- **MATERIAL FOR THIS EXERCISE**
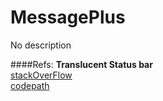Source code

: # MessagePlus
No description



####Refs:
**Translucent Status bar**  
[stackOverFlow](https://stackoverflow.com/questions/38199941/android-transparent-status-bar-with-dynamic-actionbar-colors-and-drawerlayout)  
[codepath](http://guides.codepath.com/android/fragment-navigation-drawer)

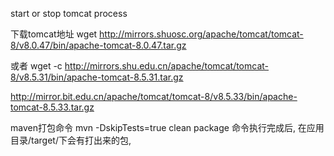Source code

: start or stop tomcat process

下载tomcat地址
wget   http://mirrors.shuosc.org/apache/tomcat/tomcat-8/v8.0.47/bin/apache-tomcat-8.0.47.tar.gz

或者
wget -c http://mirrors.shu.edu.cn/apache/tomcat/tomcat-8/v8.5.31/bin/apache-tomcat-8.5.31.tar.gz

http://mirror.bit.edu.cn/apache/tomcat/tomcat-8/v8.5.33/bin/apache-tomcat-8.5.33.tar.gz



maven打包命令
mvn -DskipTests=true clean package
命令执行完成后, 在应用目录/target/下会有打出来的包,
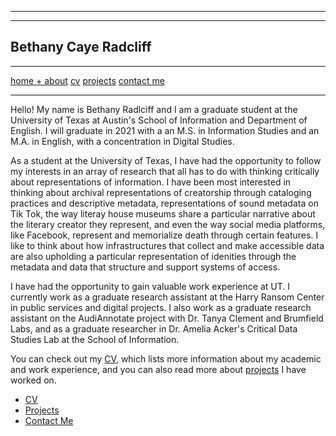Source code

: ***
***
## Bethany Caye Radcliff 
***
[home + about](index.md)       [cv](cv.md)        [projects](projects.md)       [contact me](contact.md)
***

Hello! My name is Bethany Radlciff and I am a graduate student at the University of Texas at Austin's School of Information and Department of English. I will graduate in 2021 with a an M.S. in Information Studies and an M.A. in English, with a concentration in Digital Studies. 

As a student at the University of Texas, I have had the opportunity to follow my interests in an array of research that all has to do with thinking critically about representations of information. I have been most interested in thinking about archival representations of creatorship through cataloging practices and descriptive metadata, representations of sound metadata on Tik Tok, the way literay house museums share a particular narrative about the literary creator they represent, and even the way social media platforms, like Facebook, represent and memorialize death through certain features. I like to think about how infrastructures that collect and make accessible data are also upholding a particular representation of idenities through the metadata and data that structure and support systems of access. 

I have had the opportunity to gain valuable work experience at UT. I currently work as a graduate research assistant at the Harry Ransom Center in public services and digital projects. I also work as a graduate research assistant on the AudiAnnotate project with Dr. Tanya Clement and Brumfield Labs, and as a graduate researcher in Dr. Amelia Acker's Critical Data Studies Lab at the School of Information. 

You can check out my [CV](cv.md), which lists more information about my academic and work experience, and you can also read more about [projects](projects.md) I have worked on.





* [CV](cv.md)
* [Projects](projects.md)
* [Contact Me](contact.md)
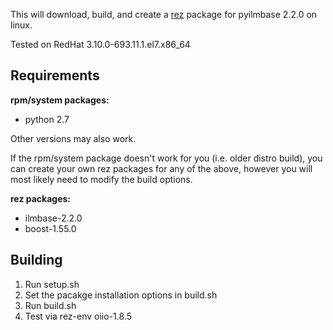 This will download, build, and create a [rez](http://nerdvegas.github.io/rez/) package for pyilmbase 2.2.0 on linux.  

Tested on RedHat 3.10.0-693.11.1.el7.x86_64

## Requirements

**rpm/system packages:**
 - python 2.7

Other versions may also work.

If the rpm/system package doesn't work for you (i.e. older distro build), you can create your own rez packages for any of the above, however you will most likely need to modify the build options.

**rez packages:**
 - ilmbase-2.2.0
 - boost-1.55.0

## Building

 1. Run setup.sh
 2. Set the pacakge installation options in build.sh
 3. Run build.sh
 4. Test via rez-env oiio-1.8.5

- **TASK ITEM**
Repeat, word for word, the lines above between the line holding "[home + about](index.md)" and the line holding "Hello! My name", inclusive; omit everything else.

- **RESPONSE TO THIS EXERCISE**
[home + about](index.md)       [cv](cv.md)        [projects](projects.md)       [contact me](contact.md)
***

Hello! My name is Bethany Radlciff and I am a graduate student at the University of Texas at Austin's School of Information and Department of English. I will graduate in 2021 with a an M.S. in Information Studies and an M.A. in English, with a concentration in Digital Studies. 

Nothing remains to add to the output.